Il provvedimento legislativo adottato dal Consiglio dei ministri sull’annosa questione delle Concessioni Balneari è l'ennesimo graffio su una tela già abbastanza ricca di sgorbi.

La soluzione trovata è una banale ed ennesima proroga al 2027, ma probabilmente anche al 2028, con tanti saluti alla sentenza dell'Adunanza Plenaria del Consiglio di Stato del 2021 che aveva imposto lo stop alle proroghe.

Inquietante anche il provvedimento sugli indennizzi ai vecchi concessionari che, a quanto pare, prevederebbe una vera e propria asta al rialzo con lo stabilimento che andrebbe al miglior offerente con buona pace, in questo caso, delle proposte che andavano in direzione di offerte qualitativamente e ambientalmente migliori.

Infine, l'ampia discrezionalità e #responsabilità lasciata ai Comuni, liberi di anticipare le procedure di trasparenza amministrativa e di pretendere il ripristino dello stato dei luoghi, misure che ovviamente risentiranno del colore politico e delle forti pressioni degli imprenditori sulle giunte dei piccoli comuni costieri.

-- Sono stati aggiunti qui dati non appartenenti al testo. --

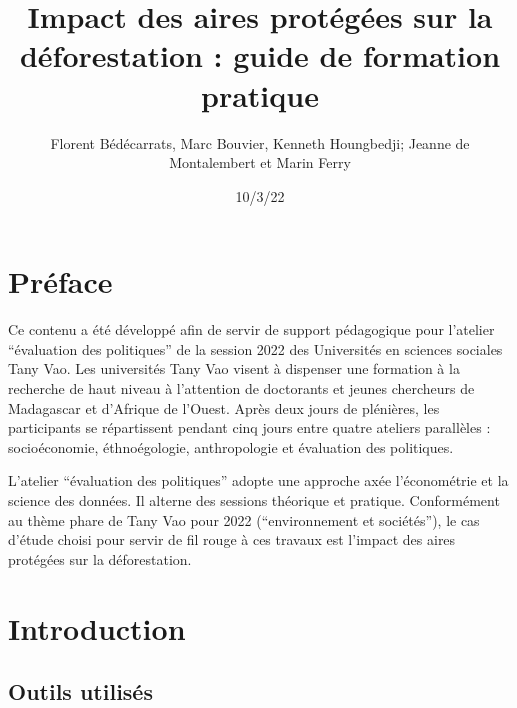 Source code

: \documentclass[
  letterpaper,
  DIV=11,
  numbers=noendperiod]{scrreprt}
\title{Impact des aires protégées sur la déforestation : guide de
formation pratique}
\author{Florent Bédécarrats, Marc Bouvier, Kenneth Houngbedji; Jeanne de
Montalembert et Marin Ferry}
\date{10/3/22}
\renewcommand*\contentsname{Table of contents}
\newcommand\contentsname{Table of contents}
\begin{document}
\maketitle
\ifdefined\Shaded\renewenvironment{Shaded}{\begin{tcolorbox}[sharp corners, borderline west={3pt}{0pt}{shadecolor}, enhanced, frame hidden, breakable, interior hidden, boxrule=0pt]}{\end{tcolorbox}}\fi

\renewcommand*\contentsname{Table of contents}
{
\hypersetup{linkcolor=}
\setcounter{tocdepth}{2}
\tableofcontents
}

\hypertarget{pruxe9face}{%
\chapter*{Préface}\label{pruxe9face}}


Ce contenu a été développé afin de servir de support pédagogique pour
l'atelier ``évaluation des politiques'' de la session 2022 des
Universités en sciences sociales Tany Vao. Les universités Tany Vao
visent à dispenser une formation à la recherche de haut niveau à
l'attention de doctorants et jeunes chercheurs de Madagascar et
d'Afrique de l'Ouest. Après deux jours de plénières, les participants se
répartissent pendant cinq jours entre quatre ateliers parallèles :
socioéconomie, éthnoégologie, anthropologie et évaluation des
politiques.

L'atelier ``évaluation des politiques'' adopte une approche axée
l'économétrie et la science des données. Il alterne des sessions
théorique et pratique. Conformément au thème phare de Tany Vao pour 2022
(``environnement et sociétés''), le cas d'étude choisi pour servir de
fil rouge à ces travaux est l'impact des aires protégées sur la
déforestation.


\hypertarget{introduction}{%
\chapter{Introduction}\label{introduction}}

\hypertarget{outils-utilisuxe9s}{%
\section{Outils utilisés}\label{outils-utilisuxe9s}}
\end{document}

Insomma, un modo per lasciare il cerino in mano al soggetto più debole senza neppure riconoscergli una quota significativa delle entrate dal canone concessorio aumentato di un ridicolo 10%.

Riguardo le occasioni perse, nessun riferimento nel provvedimento al drammatico tema dell’erosione costiera accentuato dagli eventi meteo estremi e che sta consumando la risorsa spiaggia del nostro litorale.

Anche in questo caso si sarebbe potuto dimostrare maggior coraggio nell'indicare criteri univoci e coerenti validi per tutto il territorio nazionale nella definizione dei bandi di gara, che tenessero conto in primo luogo della #qualitàambientale dell'offerta.

Resta da vedere se la soluzione partorita dal Governo Meloni, sulla quale si sarebbe acquisito il benestare da parte della Commissione europea, supererà il vaglio dell'Autorità Garante per la Concorrenza e il Mercato che ha già avviato numerose procedure di contestazione nei confronti dei Comuni che non hanno ancora avviato i bandi e, non da ultimo, la firma del Quirinale.